• WHAT THE TASK ASKS: In the listing below, locate the lines that hold the string "CVEs". Copy those lines.

• LISTED ENTRIES:
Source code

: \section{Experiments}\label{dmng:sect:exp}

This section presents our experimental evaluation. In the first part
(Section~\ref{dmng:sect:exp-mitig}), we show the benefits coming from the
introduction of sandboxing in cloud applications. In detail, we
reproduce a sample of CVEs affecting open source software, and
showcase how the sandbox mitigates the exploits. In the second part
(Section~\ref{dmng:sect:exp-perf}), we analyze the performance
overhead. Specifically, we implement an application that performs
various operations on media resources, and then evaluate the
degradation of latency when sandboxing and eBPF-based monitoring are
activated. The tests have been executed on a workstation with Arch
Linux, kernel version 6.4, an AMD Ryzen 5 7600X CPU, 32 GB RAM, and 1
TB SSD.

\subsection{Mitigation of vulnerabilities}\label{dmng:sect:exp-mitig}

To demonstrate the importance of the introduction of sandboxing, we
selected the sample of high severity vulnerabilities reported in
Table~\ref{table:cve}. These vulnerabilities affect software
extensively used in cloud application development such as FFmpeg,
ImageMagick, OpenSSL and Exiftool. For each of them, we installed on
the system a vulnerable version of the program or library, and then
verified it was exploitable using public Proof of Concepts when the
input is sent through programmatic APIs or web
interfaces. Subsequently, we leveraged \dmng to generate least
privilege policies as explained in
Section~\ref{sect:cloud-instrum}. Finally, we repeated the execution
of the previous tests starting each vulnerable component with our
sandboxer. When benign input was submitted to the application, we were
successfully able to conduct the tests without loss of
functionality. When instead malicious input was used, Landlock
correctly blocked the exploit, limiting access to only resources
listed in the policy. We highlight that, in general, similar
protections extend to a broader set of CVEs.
...
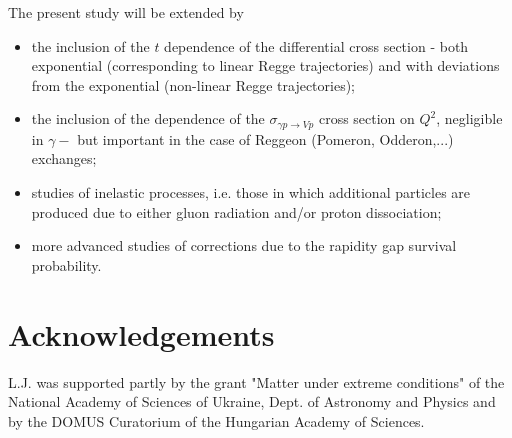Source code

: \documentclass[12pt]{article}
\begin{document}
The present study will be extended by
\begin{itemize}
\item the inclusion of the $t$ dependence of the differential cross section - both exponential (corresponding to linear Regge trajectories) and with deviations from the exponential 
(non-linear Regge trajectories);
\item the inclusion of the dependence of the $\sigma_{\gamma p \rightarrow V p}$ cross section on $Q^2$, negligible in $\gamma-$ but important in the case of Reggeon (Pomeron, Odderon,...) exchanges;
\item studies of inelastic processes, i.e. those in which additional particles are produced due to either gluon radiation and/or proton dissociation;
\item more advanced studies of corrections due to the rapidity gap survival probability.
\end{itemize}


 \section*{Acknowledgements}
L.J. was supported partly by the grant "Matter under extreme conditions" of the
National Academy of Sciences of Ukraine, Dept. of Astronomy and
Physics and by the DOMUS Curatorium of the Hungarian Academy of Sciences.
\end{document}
* * *
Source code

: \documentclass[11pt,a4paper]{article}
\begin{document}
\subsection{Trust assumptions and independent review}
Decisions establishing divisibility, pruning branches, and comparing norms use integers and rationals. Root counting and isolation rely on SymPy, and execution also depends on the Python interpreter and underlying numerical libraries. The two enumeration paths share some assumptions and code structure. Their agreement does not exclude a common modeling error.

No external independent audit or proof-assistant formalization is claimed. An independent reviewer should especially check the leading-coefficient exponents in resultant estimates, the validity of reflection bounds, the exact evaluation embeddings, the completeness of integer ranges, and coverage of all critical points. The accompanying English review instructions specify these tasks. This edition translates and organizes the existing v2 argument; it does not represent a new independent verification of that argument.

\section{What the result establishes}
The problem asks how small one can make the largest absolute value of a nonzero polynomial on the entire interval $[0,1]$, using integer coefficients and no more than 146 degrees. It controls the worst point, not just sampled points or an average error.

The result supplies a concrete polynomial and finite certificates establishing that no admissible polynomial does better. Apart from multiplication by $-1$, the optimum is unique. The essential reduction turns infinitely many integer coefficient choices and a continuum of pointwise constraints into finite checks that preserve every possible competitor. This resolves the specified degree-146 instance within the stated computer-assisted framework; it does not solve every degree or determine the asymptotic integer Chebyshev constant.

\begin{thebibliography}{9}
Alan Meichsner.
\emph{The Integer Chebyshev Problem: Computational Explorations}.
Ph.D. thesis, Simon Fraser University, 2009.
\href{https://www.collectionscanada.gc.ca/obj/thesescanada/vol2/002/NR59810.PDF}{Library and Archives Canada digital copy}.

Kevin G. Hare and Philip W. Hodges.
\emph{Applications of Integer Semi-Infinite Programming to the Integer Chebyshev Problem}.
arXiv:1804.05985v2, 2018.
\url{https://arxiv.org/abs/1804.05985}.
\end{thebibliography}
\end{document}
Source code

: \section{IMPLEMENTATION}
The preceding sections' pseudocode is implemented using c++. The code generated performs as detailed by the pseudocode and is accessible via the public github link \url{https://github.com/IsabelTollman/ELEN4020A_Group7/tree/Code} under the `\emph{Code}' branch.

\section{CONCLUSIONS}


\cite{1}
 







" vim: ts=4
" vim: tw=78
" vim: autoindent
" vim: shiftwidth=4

• SOLVED PROBLEM:
reproduce a sample of CVEs affecting open source software, and
protections extend to a broader set of CVEs.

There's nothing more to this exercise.